About this exercise
Please find every line of the listing below where "resource" occurs and copy it.

Input for this task
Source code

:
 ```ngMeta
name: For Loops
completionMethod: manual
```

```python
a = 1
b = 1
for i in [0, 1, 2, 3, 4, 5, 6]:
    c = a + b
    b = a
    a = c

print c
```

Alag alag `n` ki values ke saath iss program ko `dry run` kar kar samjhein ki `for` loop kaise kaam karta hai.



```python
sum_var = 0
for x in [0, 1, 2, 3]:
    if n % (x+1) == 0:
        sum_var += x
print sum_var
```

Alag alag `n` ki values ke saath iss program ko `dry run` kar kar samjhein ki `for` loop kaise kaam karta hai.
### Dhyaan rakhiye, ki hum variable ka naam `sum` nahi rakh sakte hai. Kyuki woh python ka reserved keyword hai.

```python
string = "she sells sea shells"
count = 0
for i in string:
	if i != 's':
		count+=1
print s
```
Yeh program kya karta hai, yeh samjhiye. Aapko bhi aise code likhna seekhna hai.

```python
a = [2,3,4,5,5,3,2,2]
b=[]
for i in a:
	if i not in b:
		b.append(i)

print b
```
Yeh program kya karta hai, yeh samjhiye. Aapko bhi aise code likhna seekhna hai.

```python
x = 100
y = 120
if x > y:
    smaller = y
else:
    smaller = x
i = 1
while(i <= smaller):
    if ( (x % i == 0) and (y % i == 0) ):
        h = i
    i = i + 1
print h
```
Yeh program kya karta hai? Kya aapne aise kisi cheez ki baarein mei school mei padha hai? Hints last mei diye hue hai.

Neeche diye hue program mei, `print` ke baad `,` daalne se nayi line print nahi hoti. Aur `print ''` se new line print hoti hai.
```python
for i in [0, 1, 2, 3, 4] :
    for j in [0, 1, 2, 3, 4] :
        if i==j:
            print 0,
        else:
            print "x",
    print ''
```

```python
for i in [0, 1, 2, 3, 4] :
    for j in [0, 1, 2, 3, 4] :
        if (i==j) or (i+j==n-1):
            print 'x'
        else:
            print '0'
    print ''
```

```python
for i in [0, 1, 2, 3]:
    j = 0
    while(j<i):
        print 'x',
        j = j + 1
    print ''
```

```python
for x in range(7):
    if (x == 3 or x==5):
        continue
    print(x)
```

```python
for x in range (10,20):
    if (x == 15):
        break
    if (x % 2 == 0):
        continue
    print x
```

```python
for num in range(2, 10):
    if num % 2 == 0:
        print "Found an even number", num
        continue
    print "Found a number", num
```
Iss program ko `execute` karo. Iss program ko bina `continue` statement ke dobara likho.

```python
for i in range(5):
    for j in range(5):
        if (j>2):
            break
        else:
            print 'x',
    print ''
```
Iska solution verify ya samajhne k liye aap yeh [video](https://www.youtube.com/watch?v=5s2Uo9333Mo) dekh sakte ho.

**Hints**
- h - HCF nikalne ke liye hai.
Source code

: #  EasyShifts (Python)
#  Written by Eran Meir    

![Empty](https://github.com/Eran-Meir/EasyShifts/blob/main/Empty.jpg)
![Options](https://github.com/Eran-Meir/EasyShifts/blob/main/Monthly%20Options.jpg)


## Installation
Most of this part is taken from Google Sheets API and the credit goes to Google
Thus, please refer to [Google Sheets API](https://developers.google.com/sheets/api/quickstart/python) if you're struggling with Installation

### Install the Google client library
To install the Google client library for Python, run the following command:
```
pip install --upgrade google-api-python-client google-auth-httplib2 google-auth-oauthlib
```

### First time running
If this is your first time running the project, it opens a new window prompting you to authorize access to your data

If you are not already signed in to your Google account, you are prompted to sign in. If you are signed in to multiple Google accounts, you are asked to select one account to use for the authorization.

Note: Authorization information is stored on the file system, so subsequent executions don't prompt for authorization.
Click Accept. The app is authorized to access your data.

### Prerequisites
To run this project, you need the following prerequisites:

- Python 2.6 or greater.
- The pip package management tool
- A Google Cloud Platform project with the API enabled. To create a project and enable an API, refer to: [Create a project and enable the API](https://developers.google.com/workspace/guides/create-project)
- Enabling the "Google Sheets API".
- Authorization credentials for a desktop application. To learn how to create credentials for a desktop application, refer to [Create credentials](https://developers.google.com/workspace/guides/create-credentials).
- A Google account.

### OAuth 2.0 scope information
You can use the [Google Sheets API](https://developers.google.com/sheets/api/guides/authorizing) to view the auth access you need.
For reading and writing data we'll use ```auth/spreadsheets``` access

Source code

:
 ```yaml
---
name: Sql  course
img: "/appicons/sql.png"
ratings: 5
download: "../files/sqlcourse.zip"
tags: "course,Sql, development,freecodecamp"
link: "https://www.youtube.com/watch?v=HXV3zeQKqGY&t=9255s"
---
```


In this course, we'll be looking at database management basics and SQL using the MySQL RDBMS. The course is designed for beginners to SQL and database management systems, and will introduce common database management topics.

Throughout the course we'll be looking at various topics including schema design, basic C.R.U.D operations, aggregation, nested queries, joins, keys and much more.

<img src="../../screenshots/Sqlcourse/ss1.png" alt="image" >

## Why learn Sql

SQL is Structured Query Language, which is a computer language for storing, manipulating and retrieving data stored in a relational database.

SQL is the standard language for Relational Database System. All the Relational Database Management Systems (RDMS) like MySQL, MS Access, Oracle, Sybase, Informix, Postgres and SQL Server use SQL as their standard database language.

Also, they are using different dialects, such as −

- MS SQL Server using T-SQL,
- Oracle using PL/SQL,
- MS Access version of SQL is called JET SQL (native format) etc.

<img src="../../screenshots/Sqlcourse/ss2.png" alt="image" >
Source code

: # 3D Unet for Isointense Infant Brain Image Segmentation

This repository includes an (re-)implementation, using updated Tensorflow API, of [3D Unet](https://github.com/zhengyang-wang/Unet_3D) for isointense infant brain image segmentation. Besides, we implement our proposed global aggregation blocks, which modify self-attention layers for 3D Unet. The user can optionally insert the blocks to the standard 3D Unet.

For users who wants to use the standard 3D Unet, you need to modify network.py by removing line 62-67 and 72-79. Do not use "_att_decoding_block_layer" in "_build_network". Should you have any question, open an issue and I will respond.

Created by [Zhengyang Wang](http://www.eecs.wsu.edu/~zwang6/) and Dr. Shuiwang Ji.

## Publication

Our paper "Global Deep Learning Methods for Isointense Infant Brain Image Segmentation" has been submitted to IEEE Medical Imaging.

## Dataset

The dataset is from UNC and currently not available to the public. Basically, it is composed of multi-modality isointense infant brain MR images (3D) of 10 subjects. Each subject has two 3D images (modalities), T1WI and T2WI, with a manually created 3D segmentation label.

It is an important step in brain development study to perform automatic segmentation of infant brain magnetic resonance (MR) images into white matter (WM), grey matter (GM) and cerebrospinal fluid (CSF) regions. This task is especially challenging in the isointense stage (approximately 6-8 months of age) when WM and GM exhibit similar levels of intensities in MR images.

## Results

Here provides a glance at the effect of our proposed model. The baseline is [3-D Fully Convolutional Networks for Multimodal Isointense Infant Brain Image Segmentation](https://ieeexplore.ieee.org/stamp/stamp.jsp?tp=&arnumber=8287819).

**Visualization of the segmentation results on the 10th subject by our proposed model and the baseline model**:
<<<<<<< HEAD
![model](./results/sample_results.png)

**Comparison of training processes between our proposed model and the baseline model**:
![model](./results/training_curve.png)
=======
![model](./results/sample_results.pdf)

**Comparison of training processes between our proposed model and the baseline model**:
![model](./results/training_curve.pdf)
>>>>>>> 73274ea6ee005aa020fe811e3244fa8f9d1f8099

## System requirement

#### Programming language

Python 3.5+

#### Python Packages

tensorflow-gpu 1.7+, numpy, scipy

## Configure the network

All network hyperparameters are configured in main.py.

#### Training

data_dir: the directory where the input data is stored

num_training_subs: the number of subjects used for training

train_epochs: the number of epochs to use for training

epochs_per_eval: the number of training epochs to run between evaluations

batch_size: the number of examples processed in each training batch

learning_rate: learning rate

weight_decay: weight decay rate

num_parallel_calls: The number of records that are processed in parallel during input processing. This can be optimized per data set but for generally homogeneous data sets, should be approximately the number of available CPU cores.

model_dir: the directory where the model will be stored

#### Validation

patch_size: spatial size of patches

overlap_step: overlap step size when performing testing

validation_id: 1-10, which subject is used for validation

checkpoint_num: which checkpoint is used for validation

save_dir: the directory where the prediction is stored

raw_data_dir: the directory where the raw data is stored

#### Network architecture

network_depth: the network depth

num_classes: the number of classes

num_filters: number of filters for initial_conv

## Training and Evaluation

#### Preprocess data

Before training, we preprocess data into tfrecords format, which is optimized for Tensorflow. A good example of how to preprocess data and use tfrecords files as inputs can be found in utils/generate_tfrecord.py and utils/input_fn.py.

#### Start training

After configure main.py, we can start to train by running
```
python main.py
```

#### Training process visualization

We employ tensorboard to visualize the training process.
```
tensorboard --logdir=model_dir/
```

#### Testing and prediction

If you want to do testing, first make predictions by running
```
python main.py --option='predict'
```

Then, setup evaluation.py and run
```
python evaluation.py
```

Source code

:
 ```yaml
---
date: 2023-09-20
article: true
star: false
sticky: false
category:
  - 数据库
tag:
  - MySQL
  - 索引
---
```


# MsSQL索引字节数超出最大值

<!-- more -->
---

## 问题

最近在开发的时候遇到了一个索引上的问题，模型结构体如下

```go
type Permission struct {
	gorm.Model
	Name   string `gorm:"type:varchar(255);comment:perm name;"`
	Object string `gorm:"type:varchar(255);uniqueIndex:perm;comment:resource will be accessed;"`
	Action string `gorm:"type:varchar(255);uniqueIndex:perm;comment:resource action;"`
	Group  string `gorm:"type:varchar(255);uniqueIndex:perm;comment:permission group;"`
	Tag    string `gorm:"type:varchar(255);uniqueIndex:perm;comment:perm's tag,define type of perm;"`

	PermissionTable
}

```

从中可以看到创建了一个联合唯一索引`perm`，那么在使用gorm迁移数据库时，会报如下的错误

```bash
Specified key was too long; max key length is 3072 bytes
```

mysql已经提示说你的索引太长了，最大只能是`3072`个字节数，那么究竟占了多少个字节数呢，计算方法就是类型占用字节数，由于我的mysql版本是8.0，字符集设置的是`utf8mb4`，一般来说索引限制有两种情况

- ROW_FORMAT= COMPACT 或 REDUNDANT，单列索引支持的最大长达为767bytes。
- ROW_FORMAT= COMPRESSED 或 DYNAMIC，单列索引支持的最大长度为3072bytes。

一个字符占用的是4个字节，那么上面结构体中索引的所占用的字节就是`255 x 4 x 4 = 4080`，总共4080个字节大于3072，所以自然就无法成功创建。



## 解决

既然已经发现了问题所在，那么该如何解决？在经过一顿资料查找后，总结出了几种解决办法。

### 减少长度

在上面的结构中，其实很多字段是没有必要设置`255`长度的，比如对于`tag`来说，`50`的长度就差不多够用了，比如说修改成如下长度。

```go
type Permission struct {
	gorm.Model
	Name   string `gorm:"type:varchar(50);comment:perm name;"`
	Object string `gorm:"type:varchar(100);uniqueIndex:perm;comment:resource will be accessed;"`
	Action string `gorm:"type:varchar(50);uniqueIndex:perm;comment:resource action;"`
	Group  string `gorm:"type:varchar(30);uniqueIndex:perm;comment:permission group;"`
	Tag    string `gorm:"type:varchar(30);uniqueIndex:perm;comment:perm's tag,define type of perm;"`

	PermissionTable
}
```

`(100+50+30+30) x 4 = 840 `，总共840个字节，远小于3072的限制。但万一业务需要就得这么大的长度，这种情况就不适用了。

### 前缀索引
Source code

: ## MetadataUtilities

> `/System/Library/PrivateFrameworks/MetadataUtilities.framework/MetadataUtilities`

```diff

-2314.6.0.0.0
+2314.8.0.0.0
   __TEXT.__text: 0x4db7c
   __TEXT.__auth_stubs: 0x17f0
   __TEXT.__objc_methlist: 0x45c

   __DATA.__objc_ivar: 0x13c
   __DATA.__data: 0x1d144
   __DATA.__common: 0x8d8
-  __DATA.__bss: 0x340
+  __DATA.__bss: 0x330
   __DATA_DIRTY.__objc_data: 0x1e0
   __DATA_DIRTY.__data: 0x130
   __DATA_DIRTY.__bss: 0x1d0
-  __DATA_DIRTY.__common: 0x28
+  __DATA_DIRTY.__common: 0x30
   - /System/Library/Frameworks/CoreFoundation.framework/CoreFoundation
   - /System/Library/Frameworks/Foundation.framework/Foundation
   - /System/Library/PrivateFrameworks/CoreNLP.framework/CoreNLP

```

Reply to the exercise
	Object string `gorm:"type:varchar(255);uniqueIndex:perm;comment:resource will be accessed;"`
	Action string `gorm:"type:varchar(255);uniqueIndex:perm;comment:resource action;"`
	Object string `gorm:"type:varchar(100);uniqueIndex:perm;comment:resource will be accessed;"`
	Action string `gorm:"type:varchar(50);uniqueIndex:perm;comment:resource action;"`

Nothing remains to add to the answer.